(SOURCE MATERIAL begins)

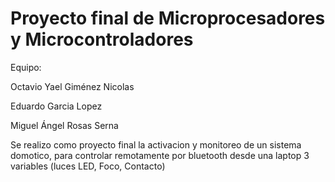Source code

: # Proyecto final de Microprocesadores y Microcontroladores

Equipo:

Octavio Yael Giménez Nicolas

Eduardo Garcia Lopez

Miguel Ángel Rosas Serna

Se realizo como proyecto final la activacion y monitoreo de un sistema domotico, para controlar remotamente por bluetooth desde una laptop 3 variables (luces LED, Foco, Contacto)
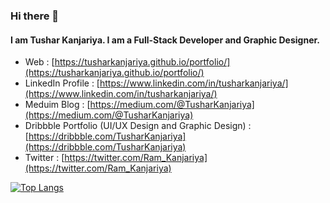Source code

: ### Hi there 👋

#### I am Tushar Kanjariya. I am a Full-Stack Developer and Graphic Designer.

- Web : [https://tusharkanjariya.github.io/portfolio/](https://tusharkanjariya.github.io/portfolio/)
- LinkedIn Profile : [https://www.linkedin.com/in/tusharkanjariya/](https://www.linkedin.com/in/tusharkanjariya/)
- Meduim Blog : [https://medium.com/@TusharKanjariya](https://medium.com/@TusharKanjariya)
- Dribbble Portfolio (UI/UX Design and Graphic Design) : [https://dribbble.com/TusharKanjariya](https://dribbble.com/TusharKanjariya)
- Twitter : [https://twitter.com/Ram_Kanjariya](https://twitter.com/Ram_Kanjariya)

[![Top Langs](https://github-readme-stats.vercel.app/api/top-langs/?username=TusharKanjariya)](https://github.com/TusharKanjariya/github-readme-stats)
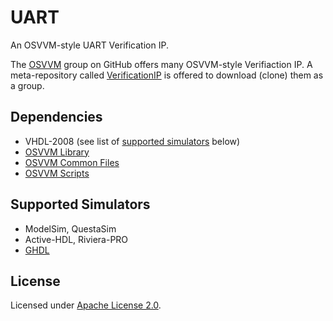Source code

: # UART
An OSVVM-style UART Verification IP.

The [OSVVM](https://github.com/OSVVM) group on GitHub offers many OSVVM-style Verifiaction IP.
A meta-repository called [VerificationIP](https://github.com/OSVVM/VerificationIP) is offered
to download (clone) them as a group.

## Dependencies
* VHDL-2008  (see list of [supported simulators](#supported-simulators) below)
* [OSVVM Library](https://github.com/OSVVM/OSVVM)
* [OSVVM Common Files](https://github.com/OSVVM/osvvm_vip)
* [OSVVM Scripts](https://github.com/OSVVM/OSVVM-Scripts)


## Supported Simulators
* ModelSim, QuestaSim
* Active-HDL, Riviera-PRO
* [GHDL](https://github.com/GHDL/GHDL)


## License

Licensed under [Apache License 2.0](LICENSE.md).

(SOURCE MATERIAL ends)
(SOURCE MATERIAL begins)

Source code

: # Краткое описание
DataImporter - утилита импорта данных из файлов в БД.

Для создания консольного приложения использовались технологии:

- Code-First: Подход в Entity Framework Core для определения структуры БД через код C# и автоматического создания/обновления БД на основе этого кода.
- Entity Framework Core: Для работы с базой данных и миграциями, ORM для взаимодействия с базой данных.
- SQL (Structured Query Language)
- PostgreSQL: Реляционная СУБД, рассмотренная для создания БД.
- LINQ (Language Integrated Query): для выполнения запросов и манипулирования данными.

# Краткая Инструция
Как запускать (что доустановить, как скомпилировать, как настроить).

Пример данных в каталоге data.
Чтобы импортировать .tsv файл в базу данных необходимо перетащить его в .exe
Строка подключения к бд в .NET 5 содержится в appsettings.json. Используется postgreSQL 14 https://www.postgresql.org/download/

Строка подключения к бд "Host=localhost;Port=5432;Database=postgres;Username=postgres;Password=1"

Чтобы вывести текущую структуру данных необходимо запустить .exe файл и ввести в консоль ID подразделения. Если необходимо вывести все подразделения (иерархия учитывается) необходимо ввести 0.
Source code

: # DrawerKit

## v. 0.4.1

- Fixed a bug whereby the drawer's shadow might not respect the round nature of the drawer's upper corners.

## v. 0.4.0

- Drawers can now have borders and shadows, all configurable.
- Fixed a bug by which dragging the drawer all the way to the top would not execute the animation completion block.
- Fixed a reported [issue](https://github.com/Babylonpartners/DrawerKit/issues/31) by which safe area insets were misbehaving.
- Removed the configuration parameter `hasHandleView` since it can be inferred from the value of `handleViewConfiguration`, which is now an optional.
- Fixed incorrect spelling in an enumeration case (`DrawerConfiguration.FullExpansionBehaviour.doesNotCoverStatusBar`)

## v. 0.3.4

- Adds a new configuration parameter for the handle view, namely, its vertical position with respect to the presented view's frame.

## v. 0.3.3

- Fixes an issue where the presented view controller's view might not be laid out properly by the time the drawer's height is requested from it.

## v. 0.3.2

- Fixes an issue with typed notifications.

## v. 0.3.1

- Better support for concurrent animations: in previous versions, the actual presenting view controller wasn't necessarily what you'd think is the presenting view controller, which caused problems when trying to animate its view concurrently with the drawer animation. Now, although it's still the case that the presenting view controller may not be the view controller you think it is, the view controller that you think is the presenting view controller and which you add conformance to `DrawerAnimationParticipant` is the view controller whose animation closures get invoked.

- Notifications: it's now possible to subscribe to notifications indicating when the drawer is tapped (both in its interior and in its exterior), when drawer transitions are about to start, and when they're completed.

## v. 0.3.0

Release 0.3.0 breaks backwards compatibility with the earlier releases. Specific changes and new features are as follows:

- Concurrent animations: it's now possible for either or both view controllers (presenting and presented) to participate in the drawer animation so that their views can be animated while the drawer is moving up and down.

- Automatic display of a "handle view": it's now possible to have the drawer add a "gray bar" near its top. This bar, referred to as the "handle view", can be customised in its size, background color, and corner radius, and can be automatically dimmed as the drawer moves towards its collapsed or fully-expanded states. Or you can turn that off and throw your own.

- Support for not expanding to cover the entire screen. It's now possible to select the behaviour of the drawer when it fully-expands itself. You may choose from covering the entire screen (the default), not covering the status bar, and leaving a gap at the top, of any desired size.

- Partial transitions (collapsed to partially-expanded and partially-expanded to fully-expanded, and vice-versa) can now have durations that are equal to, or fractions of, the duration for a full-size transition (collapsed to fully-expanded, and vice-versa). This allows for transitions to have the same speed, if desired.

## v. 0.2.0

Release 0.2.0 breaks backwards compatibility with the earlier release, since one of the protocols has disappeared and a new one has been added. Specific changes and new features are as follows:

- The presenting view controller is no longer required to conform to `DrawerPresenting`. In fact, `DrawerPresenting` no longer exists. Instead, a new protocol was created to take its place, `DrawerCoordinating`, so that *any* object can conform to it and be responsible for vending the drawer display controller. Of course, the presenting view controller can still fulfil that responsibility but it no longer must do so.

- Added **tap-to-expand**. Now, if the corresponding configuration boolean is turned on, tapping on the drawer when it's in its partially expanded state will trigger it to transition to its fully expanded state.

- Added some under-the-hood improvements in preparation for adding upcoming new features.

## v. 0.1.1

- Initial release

(SOURCE MATERIAL ends)
(SOURCE MATERIAL begins)

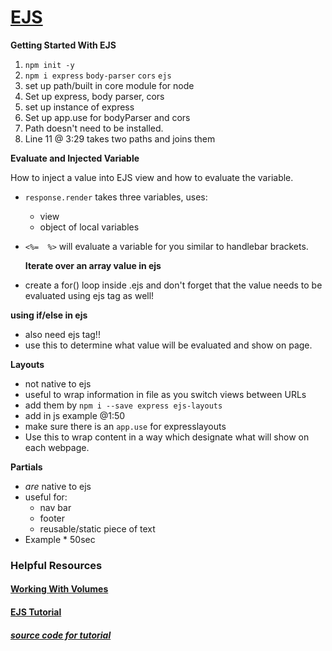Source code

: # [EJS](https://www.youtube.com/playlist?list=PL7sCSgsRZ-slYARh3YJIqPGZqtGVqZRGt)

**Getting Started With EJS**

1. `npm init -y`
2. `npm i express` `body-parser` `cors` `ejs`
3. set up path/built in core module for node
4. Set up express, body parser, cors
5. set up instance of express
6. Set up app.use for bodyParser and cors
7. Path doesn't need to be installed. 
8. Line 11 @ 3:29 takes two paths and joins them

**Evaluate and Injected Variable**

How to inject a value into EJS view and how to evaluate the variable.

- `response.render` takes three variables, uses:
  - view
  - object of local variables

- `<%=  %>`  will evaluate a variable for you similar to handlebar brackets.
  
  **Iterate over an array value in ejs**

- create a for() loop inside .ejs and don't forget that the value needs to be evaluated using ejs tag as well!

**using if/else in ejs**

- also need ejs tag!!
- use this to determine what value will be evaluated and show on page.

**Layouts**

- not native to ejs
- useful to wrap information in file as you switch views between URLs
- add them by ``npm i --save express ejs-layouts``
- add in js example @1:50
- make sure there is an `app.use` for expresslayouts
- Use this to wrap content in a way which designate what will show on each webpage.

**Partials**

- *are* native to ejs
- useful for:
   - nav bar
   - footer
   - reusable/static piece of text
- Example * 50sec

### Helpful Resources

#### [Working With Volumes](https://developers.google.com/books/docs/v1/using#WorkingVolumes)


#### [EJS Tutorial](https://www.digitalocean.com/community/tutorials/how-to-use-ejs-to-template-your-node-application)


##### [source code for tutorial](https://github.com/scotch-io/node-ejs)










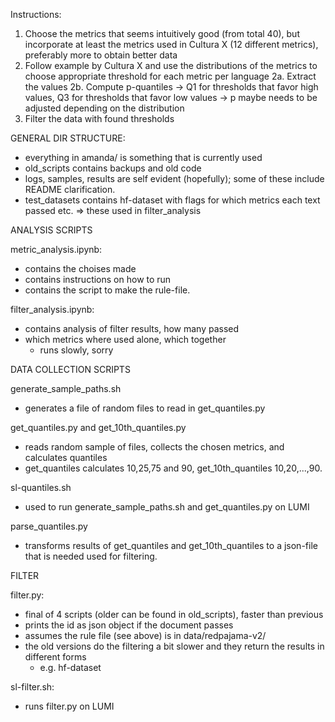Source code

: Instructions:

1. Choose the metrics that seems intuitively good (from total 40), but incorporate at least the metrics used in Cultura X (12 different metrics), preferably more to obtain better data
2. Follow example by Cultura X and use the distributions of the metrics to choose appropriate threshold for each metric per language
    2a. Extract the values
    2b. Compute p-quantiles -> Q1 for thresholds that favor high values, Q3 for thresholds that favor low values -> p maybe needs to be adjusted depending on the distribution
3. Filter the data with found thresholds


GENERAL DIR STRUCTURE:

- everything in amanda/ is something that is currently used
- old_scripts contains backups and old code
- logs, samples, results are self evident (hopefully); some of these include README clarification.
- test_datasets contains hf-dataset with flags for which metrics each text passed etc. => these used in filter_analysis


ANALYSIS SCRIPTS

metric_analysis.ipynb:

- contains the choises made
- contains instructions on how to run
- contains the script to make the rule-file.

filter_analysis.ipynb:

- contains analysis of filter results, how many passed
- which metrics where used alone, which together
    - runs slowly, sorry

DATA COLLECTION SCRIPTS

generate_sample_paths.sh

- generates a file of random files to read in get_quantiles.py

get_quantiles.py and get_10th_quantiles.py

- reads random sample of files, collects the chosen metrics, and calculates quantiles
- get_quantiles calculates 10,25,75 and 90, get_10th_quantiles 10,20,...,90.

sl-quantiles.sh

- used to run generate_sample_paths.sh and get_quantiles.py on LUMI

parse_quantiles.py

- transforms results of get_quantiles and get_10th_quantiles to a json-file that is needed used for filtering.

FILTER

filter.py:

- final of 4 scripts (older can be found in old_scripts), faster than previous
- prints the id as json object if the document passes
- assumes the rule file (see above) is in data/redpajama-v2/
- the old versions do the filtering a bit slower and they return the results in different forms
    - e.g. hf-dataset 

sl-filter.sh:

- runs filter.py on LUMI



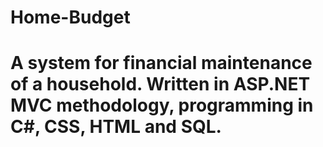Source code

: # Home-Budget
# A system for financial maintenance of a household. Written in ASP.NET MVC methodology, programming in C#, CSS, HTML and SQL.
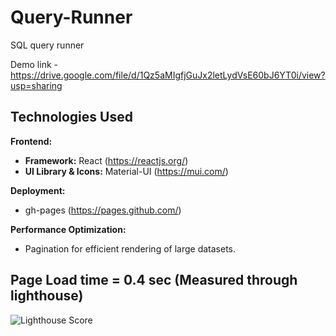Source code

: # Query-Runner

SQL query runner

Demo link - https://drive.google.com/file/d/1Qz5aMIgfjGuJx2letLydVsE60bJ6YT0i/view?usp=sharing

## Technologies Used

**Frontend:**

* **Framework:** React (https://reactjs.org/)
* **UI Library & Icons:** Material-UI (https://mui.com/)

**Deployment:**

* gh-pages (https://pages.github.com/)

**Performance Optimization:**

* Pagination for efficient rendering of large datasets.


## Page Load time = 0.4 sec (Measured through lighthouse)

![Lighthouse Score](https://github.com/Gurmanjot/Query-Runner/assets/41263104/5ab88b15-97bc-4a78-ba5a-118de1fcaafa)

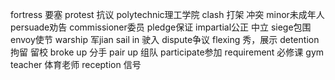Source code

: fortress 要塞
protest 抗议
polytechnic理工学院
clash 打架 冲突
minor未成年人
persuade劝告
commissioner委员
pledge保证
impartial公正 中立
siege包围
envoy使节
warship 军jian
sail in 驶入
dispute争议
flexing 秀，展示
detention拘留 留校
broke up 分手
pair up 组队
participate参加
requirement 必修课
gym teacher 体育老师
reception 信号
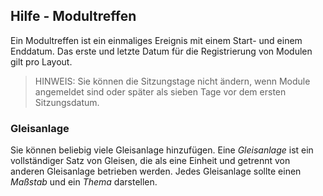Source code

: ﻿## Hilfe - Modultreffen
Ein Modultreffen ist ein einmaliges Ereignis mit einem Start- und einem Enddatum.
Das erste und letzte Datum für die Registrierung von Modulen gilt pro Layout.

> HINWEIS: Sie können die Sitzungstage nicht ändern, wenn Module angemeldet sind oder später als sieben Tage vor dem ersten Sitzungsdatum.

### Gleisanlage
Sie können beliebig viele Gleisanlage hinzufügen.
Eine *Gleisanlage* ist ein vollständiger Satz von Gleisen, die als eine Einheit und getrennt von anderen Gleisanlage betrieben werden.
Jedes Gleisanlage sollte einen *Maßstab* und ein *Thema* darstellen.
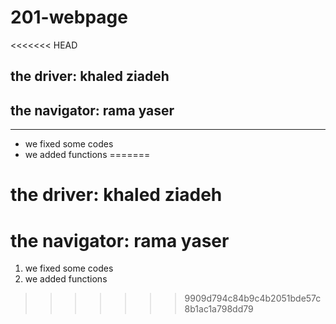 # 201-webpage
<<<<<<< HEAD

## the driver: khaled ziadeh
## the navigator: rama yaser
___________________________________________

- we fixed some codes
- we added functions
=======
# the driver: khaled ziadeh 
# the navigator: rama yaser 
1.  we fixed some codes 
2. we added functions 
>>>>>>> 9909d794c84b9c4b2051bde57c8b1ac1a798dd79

(SOURCE MATERIAL ends)

Go through the records above, find each line with the string "notifications", and copy it.

• [SOLUTION TO THE PROBLEM]:
- Fixes an issue with typed notifications.
- Notifications: it's now possible to subscribe to notifications indicating when the drawer is tapped (both in its interior and in its exterior), when drawer transitions are about to start, and when they're completed.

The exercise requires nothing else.